There was confusion. There was debate. There was disagreement. But in the end we published something that was accurate, and that I do verify… You had a series of very smart, very committed journalists all trying to strike the right tone with a very controversial story.

Page One. At the 4 p.m. afternoon editorial meeting, the story retained its proposed position on Page One. The decision to run it in such a visible location, says Fiedler, was his:

If we had played that story somewhere other than prominently on Page One, we would have had critics who would say we were trying to cover it up… I figured if we’re going to do this, if it involved El Nuevo Herald , we can’t win on this. We’re going to be hit no matter what we do, so we might as well at least take away the argument that we tried to soft pedal it.

Fiedler also argues that, while the possible competition from the Chicago Tribune accelerated the reporting somewhat, “I think we felt that the story we had was solid.” He regrets that the story included no comment from the Nuevo Herald reporters. But he is confident that nothing they could have said would have disproven the story or stopped its publication. “We knew to the dollar the money that they had collected…. Whether they had permission or not didn’t make it right ethically, and that’s what we were really writing about: that this is US government policy to, in effect, compromise journalists,” he says.

The story . The first edition copy was ready to go by about 10 p.m. The final deadline could slide as late as 12:50 a.m., but on this night the paper closed about 10:30 p.m. The story was on Page One. The headline read: “10 Miami Journalists Take U.S. Pay.” The lede said:

At least 10 South Florida journalists, including three from El Nuevo Heral d , received regular payments from the U.S. government for programs on Radio Martí and TV Martí, two broadcasters aimed at undermining the communist government of Fidel Castro. The payments totaled thousands of dollars over several years.

In the third paragraph, Corral wrote: “Alfonso and Cancio were dismissed after The Miami Herald questioned editors at El Nuevo Herald about the payments. Connor’s freelance relationship with the newspaper also was severed.” The story cited no comment from two of the three, and said reporters had been unable to locate Connor (she had been in the HR office, getting her dismissal). Díaz, however, was on the record, saying:

Even the appearance that your objectivity or integrity might have been impaired is something we can’t condone, not in our business. I personally don’t believe that integrity and objectivity can be assured if any of our reporters receive monetary compensation from any entity that he or she may cover or have covered, but particularly if it’s a government agency.

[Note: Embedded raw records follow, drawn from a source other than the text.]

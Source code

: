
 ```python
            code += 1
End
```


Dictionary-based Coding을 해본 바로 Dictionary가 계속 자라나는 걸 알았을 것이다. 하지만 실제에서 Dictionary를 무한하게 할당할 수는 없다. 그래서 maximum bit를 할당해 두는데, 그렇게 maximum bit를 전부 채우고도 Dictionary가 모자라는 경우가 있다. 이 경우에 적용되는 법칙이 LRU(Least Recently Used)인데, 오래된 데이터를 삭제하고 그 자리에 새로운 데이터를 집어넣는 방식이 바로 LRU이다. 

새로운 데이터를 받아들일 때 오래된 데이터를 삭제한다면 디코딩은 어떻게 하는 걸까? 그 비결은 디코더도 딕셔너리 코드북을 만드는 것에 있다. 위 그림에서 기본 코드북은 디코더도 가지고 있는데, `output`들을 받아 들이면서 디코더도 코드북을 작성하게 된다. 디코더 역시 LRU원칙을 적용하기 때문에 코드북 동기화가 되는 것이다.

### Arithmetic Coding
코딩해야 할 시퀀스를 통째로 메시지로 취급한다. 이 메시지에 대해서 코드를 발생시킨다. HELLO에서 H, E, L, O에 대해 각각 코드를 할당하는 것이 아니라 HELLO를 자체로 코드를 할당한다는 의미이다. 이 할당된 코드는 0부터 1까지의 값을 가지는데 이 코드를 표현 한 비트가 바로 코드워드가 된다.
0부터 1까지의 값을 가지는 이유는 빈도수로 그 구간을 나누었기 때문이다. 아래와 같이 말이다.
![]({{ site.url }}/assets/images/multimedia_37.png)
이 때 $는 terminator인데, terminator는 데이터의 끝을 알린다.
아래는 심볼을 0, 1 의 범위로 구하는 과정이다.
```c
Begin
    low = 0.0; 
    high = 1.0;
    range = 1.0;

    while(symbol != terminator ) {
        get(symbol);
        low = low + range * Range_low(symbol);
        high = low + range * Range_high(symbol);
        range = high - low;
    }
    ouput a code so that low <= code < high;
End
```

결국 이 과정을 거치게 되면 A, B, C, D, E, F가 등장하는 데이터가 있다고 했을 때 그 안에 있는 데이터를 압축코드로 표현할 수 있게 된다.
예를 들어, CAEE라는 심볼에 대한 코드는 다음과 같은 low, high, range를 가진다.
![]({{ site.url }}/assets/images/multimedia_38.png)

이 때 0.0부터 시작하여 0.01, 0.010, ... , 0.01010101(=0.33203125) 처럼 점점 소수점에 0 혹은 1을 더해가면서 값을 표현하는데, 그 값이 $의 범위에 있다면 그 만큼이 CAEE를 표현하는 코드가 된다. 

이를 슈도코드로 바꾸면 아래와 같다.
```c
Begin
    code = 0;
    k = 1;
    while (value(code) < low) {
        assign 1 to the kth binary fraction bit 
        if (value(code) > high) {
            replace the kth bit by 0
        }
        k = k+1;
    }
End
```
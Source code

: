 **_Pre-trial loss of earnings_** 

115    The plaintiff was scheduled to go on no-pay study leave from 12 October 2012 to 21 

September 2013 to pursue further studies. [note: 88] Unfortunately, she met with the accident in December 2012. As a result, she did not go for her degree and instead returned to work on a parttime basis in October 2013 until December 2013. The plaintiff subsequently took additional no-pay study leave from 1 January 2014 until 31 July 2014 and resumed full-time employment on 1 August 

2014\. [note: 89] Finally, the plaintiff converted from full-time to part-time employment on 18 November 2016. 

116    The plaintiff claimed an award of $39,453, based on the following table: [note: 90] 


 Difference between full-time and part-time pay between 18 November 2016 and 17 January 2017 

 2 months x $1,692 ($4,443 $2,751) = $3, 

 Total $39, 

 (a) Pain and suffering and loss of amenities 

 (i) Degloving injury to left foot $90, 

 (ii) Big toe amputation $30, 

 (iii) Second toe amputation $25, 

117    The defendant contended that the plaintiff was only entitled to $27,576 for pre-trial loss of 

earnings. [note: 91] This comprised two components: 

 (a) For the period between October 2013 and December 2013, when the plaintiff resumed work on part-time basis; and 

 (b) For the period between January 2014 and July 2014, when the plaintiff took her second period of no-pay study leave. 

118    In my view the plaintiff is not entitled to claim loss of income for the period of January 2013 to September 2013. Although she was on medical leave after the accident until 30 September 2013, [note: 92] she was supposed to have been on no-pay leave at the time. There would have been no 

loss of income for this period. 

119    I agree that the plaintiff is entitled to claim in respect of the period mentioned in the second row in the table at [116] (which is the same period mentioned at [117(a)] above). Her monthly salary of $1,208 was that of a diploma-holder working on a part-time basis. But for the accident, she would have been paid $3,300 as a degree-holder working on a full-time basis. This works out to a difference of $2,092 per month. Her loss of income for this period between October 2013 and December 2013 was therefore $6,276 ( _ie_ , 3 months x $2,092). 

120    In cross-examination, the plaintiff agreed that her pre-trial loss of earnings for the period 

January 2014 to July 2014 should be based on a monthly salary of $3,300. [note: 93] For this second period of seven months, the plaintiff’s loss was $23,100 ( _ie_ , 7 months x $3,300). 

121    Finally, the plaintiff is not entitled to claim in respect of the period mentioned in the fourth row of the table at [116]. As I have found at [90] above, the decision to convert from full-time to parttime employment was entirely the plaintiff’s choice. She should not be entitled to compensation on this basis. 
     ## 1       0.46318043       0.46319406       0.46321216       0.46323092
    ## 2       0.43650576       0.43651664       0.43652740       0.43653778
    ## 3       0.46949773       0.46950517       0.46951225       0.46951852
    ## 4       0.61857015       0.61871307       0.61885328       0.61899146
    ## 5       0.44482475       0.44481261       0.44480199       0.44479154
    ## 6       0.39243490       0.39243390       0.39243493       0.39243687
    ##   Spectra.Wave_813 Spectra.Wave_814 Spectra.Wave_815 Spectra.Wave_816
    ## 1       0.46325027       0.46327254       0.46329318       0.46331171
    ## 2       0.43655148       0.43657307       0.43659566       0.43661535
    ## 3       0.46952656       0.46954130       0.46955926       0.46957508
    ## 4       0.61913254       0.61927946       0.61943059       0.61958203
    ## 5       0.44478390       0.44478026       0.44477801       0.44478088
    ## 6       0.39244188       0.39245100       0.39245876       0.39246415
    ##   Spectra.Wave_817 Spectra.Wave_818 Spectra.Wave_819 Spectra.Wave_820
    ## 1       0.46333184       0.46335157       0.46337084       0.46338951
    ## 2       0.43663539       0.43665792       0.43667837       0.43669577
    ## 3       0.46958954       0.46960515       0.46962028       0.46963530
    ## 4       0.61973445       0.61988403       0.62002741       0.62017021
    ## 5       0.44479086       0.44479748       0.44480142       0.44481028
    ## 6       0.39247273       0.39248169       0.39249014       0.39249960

The article also quoted Castelló: “I lament very much that I had not been informed before by them” about the payments. Ivan Roman, executive director of the National Association of Hispanic Journalists, deplored the journalists’ conflict of interest in accepting money for reports to Cuba while reporting on Cuba to the US: “It’s definitely a line that journalists shouldn’t be crossing.” A sidebar on Page Two included headshots of 10 of the 11 named journalists, as well as comments from those who had spoken on the record.



[1] Editors did not learn until later that a second story in Nuevo Herald, in September 2002, made it clear that Alfonso was a Radio/TV Martí regular.